### INSTRUCTIONS TO FOLLOW
Scan the lines below; pull out those with "fTeste".

### DATA PROVIDED

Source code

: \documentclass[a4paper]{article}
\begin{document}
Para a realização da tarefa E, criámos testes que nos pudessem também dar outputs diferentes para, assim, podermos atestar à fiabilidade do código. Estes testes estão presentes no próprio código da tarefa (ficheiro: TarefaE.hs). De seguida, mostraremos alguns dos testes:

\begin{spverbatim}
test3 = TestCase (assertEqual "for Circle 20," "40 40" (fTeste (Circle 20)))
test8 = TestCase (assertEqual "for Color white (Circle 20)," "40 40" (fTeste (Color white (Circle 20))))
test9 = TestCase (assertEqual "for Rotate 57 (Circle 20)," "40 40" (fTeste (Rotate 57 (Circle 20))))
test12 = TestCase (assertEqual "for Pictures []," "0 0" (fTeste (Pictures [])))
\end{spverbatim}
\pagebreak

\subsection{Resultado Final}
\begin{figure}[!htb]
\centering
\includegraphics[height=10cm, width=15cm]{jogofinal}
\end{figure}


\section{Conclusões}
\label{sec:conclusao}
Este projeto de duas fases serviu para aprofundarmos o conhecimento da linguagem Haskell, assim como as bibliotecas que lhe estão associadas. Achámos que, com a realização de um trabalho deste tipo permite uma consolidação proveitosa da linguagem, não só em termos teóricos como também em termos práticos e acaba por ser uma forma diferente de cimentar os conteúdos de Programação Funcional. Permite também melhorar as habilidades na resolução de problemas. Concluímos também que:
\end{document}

### ANSWER TO THE EXERCISE
test3 = TestCase (assertEqual "for Circle 20," "40 40" (fTeste (Circle 20)))
test8 = TestCase (assertEqual "for Color white (Circle 20)," "40 40" (fTeste (Color white (Circle 20))))
test9 = TestCase (assertEqual "for Rotate 57 (Circle 20)," "40 40" (fTeste (Rotate 57 (Circle 20))))
test12 = TestCase (assertEqual "for Pictures []," "0 0" (fTeste (Pictures [])))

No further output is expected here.